2. carrying out validity check on data in the structural body of the target data;

3. and carrying out validity check on the signature carried in the request.

The signature is a private signature of the requester, and when the signature of the requester is verified, the request is legal, and then the target data can be stored.

Step 230: and packaging the hash pointer into a transaction for the blockchain, and sending the transaction to a blockchain blocknode device.

Step 240: and the block node equipment of the block chain responds to the transaction and stores and verifies the hash pointer of the target data.

Thus, the requester needs the target data of the uplink certificate to be completed.

As shown in fig. 4, the present embodiment replaces the target data stored in the block body (the target data stored in the conventional block body shown on the left side of fig. 4) with the corresponding hash pointer (the hash pointer of the target data stored in the block body of the present embodiment shown on the right side of fig. 4); the data size of the hash pointer relative to the target data is greatly reduced, so that the size of the block can be greatly reduced.

It should be noted here that, since the hash pointer is stored in the block, how to ensure that the block chain is trusted?

Based on the characteristic of global uniqueness of the hash pointer, the hash pointer of the block chain certificate is not falsifiable; the hash pointers have a one-to-one correspondence relationship with the original target data; therefore, the original target data corresponding to the hash pointer of the blockchain certificate can be determined as long as the hash value obtained by performing the hash calculation on the target data in the distributed storage system again is consistent with the hash pointer of the blockchain certificate.

In one embodiment, the storage node device and the block node device have a corresponding relationship;

the sending the transaction to a blockchain blocknode device comprises:

As shown in fig. 5, a corresponding relationship may be established between a block node device in a block chain and a storage node device in a distributed storage system, and each block node device may simultaneously correspond to a plurality of storage node devices, so as to avoid unavailability of a service due to unavailability of a certain storage node device therein.

The correspondence between the storage node device and the block node device may be a relationship of multiple pairs, for example, 1 to 1, or 1 to many, or to 1. That is, one storage node device may correspond to only one block node device, or one storage node device may correspond to a plurality of block node devices, or a plurality of storage node devices may correspond to one block node device; in practical application, the configuration can be flexibly carried out according to actual requirements.
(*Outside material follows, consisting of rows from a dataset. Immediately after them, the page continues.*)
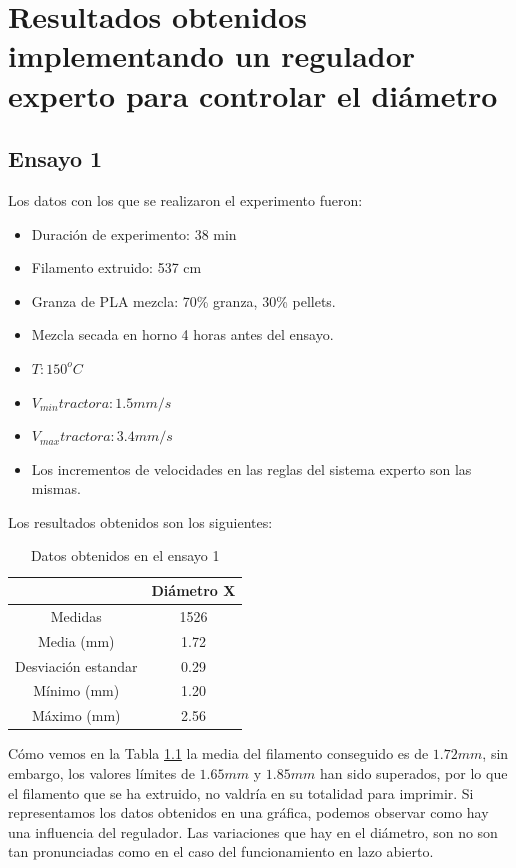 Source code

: \chapter[Resultados obtenidos implementando un regulador experto.]{Resultados obtenidos implementando un regulador experto para controlar el diámetro}
\label{ane:resultados_regu}
\section{Ensayo 1}

Los datos con los que se realizaron el experimento fueron:

\begin{itemize}
	\item{Duración de experimento: 38 min}
	\item{Filamento extruido: 537 cm}
	\item{Granza de PLA mezcla: 70\% granza, 30\% pellets.}
	\item{Mezcla secada en horno 4 horas antes del ensayo.}
	\item{$T: 150^oC$}
	\item{$V_{min} tractora: 1.5 mm/s$}
	\item{$V_{max} tractora: 3.4 mm/s$}
	\item{Los incrementos de velocidades en las reglas del sistema experto son las mismas.}
\end{itemize}

Los resultados obtenidos son los siguientes:

\begin{table}[H]
	\centering
	\begin{tabular}{cc}
		                    & Diámetro X \\ \hline
		Medidas             & 1526       \\
		Media (mm)          & 1.72       \\
		Desviación estandar & 0.29       \\
		Mínimo (mm)         & 1.20       \\
		Máximo (mm)         & 2.56      
	\end{tabular}
	\caption{Datos obtenidos en el ensayo 1}
	\label{tab:resl_ens1}
\end{table}

Cómo vemos en la Tabla \ref{tab:resl_ens1} la media del filamento conseguido es de $1.72 mm$, sin embargo, los valores límites de $1.65 mm$ y $1.85 mm$ han sido superados, por lo que el filamento que se ha extruido, no valdría en su totalidad para imprimir. Si representamos los datos obtenidos en una gráfica, podemos observar como hay una influencia del regulador. Las variaciones que hay en el diámetro, son no son tan pronunciadas como en el caso del funcionamiento en lazo abierto. \\

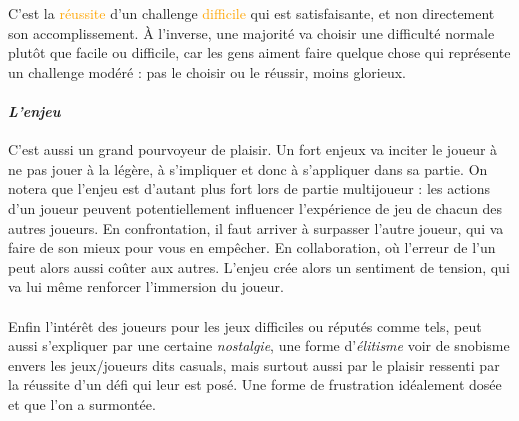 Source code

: C'est la \textcolor{orange}{réussite} d'un challenge \textcolor{orange}{difficile} qui est satisfaisante, et non directement son accomplissement. À l'inverse, une majorité va choisir une difficulté normale plutôt que facile ou difficile, car les gens aiment \textcolor{vert}{faire} quelque chose qui représente un \textcolor{vert}{challenge modéré} : pas le choisir ou le réussir, moins glorieux.

			\paragraph{\emph{L’enjeu} \\ \quad}
C’est aussi un grand pourvoyeur de plaisir. Un fort enjeux va inciter le joueur à ne pas jouer à la légère, à s’impliquer et donc à s’appliquer dans sa partie. On notera que l’enjeu est d’autant plus fort lors de partie multijoueur : les actions d’un joueur peuvent potentiellement influencer l’expérience de jeu de chacun des autres joueurs. En confrontation, il faut arriver à surpasser l’autre joueur, qui va faire de son mieux pour vous en empêcher. En collaboration, où l’erreur de l’un peut alors aussi coûter aux autres. L’enjeu crée alors un sentiment de tension, qui va lui même renforcer l’immersion du joueur.

\paragraph{}Enfin l’intérêt des joueurs pour les jeux difficiles ou réputés comme tels, peut aussi s’expliquer par une certaine \emph{nostalgie}, une forme d’\emph{élitisme} voir de snobisme envers les jeux/joueurs dits casuals, mais surtout aussi par le plaisir ressenti par la réussite d’un défi qui leur est posé. Une forme de frustration idéalement dosée et que l’on a surmontée.

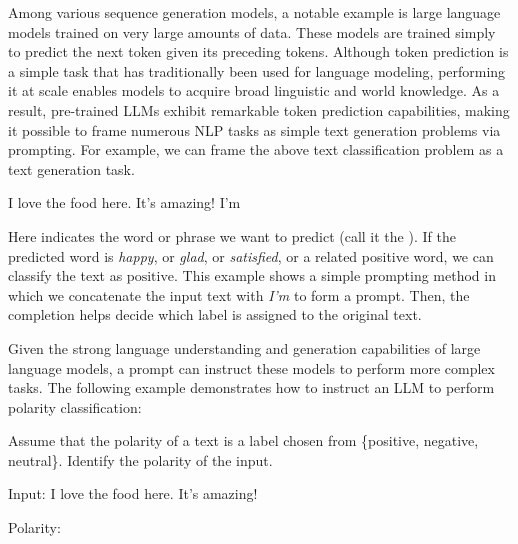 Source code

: Among various sequence generation models, a notable example is large language models trained on very large amounts of data. These models are trained simply to predict the next token given its preceding tokens. Although token prediction is a simple task that has traditionally been used for language modeling, performing it at scale enables models to acquire broad linguistic and world knowledge. As a result, pre-trained LLMs exhibit remarkable token prediction capabilities, making it possible to frame numerous NLP tasks as simple text generation problems via prompting. For example, we can frame the above text classification problem as a text generation task.

\begin{center}
\vspace{0.5em}
I love the food here. It's amazing! I'm \underline{\hspace{3em}}
\vspace{0.5em}
\end{center}

\noindent Here \underline{\hspace{1em}} indicates the word or phrase we want to predict (call it the ). If the predicted word is \textit{happy}, or \textit{glad}, or \textit{satisfied}, or a related positive word, we can classify the text as $\mathrm{positive}$. This example shows a simple prompting method in which we concatenate the input text with \textit{I'm} to form a prompt. Then, the completion helps decide which label is assigned to the original text.

Given the strong language understanding and generation capabilities of large language models, a prompt can instruct these models to perform more complex tasks. The following example demonstrates how to instruct an LLM to perform polarity classification:

\vspace{0.5em}
\begin{tcolorbox}

\begingroup
\setlength{\leftskip}{2em}
\setlength{\rightskip}{2em}

Assume that the polarity of a text is a label chosen from \{positive, negative, neutral\}. Identify the polarity of the input.

\vspace{0.2cm}

{\color{blue} Input}: I love the food here. It's amazing!

\vspace{0.2cm}

{\color{red} Polarity}: \underline{\hspace{3em}}

\endgroup

\end{tcolorbox}
\vspace{0.5em}

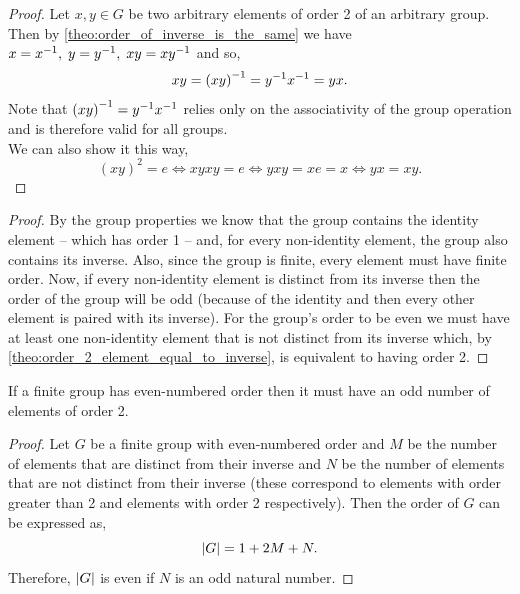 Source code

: \documentclass[MathsNotesBase.tex]{subfiles}
\begin{document}
{		
		\begin{proof}
			Let ${ x,y \in G }$ be two arbitrary elements of order 2 of an arbitrary group. Then by \autoref{theo:order_of_inverse_is_the_same} we have ${ x = {x}^{-1},\; y = {y}^{-1},\; xy = {xy}^{-1} }$ and so,
			\[ xy = {(xy)}^{-1} = {y}^{-1}{x}^{-1} = yx. \]
			Note that ${ {(xy)}^{-1} = {y}^{-1}{x}^{-1} }$ relies only on the associativity of the group operation and is therefore valid for all groups.\\
			We can also show it this way,
			\[ (xy)^2 = e \iff xyxy = e \iff yxy = xe = x \iff yx = xy. \]
		\end{proof}
	
		\begin{proof}
			By the group properties we know that the group contains the identity element -- which has order 1 -- and, for every non-identity element, the group also contains its inverse. Also, since the group is finite, every element must have finite order. Now, if every non-identity element is distinct from its inverse then the order of the group will be odd (because of the identity and then every other element is paired with its inverse). For the group's order to be even we must have at least one non-identity element that is not distinct from its inverse which, by \autoref{theo:order_2_element_equal_to_inverse}, is equivalent to having order 2.
		\end{proof}
		\begin{corollary}
			If a finite group has even-numbered order then it must have an odd number of elements of order 2.
		\end{corollary}
		\begin{proof}
			Let $G$ be a finite group with even-numbered order and $M$ be the number of elements that are distinct from their inverse and $N$ be the number of elements that are not distinct from their inverse (these correspond to elements with order greater than 2 and elements with order 2 respectively). Then the order of $G$ can be expressed as,
			\[ \left\lvert G\right\rvert = 1 + 2M + N. \]
			Therefore, ${ \left\lvert G\right\rvert }$ is even if $N$ is an odd natural number.
		\end{proof}
	
}
\end{document}
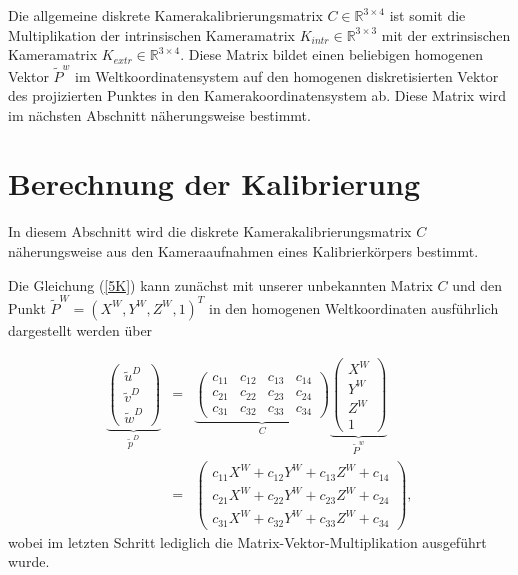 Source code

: {Die allgemeine diskrete Kamerakalibrierungsmatrix $C \in \mathbb{R}^{3 \times 4}$ 
ist somit die Multiplikation der intrinsischen Kameramatrix $K_{intr}\in \mathbb{R}^{3 \times 3}$ 
mit der extrinsischen Kameramatrix $K_{extr} \in \mathbb{R}^{3 \times 4}$.
Diese Matrix bildet einen beliebigen homogenen Vektor $\tilde P^w$ im Weltkoordinatensystem  
auf den homogenen diskretisierten Vektor des projizierten Punktes in den \linebreak Kamerakoordinatensystem ab.
Diese Matrix wird im nächsten Abschnitt näherungsweise bestimmt.

\section{Berechnung der Kalibrierung}

In diesem Abschnitt wird die diskrete Kamerakalibrierungsmatrix $C$ näherungsweise 
aus den Kameraaufnahmen eines Kalibrierkörpers \linebreak 
bestimmt.

Die Gleichung (\ref{5K}) kann zunächst mit unserer unbekannten Matrix $C$
und den Punkt $\tilde P^W=(X^W, Y^W, Z^W, 1)^T$  
in den homogenen Weltkoor\-dinaten ausführlich dargestellt werden über

\begin{eqnarray} \label{9K}
    \underbrace{
        \left (
        \begin{array}{c}
            \tilde u^D \\ \tilde v^D \\ \tilde w^D
        \end{array}
        \right )}_{\tilde {p}^D}
    & = & 
    \underbrace{	\left ( 
        \begin{array}{cccc}
            c_{11}  	& c_{12}  	& c_{13} 	& c_{14} \\ 
            c_{21}  	& c_{22} 	& c_{23}  	& c_{24}\\ 
            c_{31}  	& c_{32} 	& c_{33} 	& c_{34}
        \end{array}
        \right )}_{C}		
    \underbrace{
        \left (
        \begin{array}{c}
            X^W \\ Y^W \\ Z^W \\ 1
        \end{array}
        \right ) }_{\tilde P^w }
    \nonumber \\
    & = &
    \left ( 
    \begin{array}{c}
        c_{11}X^W +  c_{12}Y^W + c_{13} Z^W	+ c_{14} \\ 
        c_{21}X^W +  c_{22}Y^W + c_{23} Z^W + c_{24}\\ 
        c_{31}X^W +  c_{32}Y^W + c_{33} Z^W	+ c_{34}
    \end{array}
    \right ),
\end{eqnarray}
wobei im letzten Schritt lediglich die Matrix-Vektor-Multiplikation \linebreak ausgeführt wurde.

}
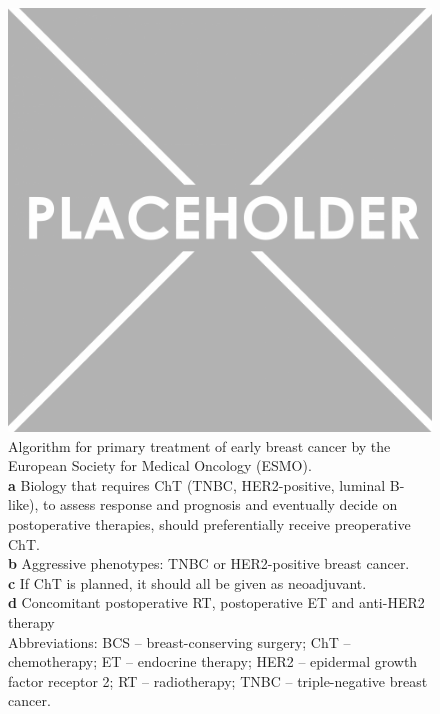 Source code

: \documentclass[11pt]{book}
\begin{document}
\begin{figure}
\includegraphics[scale=0.3]{img/placeholder.png}
\caption[ESMO Primary Treatment Algorithm]{Algorithm for primary treatment of early breast cancer by the European Society for Medical Oncology (ESMO). \\
\textbf{a} Biology that requires ChT (TNBC, HER2-positive, luminal B-like), to assess response and prognosis and eventually decide on postoperative
therapies, should preferentially receive preoperative ChT. \\
\textbf{b} Aggressive phenotypes: TNBC or HER2-positive breast cancer. \\
\textbf{c} If ChT is planned, it should all be given as neoadjuvant. \\ 
\textbf{d} Concomitant postoperative RT, postoperative ET and anti-HER2 therapy \\
Abbreviations: BCS -- breast-conserving surgery; ChT -- chemotherapy; ET -- endocrine therapy; HER2 -- epidermal growth factor receptor 2; RT -- radiotherapy; TNBC -- triple-negative breast cancer.}
\label{fig:primary-treatments}
\end{figure}
\end{document}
The plurality in the present specification means specifically two or more, that is, at least two.

It should be noted that the target data in this specification is not limited to character data, and may be multimedia data such as pictures, documents, videos, and audios.

In summary, the present specification provides a data storage scheme based on a blockchain, where an external (corresponding to a blockchain system) distributed storage system stores original target data, and generates a unique hash pointer according to the target data; the blockchain does not actually store the target data directly, but only the hash pointer of the target data.

Corresponding to the above data storage scheme based on a blockchain, as shown in fig. 6, is a flowchart of a data query method based on a blockchain provided in an embodiment of the present disclosure, where the method may be applied to a blockchain device of a blockchain system, and the method may include the following steps:

step 310: the method comprises the steps that block node equipment of a block chain receives a transaction for inquiring target data submitted by a requester; wherein the transaction carries a hash pointer;

step 320: responding to the transaction, and inquiring whether the hash pointer is stored in the block chain;

step 330: after the hash pointer is stored in the block chain, target data corresponding to the hash pointer is obtained from a distributed storage system;

step 340: and feeding back target data corresponding to the hash pointer returned by the distributed storage system to the requester.

The following description is made in conjunction with the system architecture diagram of the entire data storage of the present specification shown in fig. 3. As shown in fig. 3, in practical application, if a requester needs to query a certain service transaction, the method may initiate a transaction for querying to a node device of a blockchain, which specifically includes:

step 250, requesting a transaction for inquiring target data submitted to a node device of a block chain; wherein the transaction carries a hash pointer.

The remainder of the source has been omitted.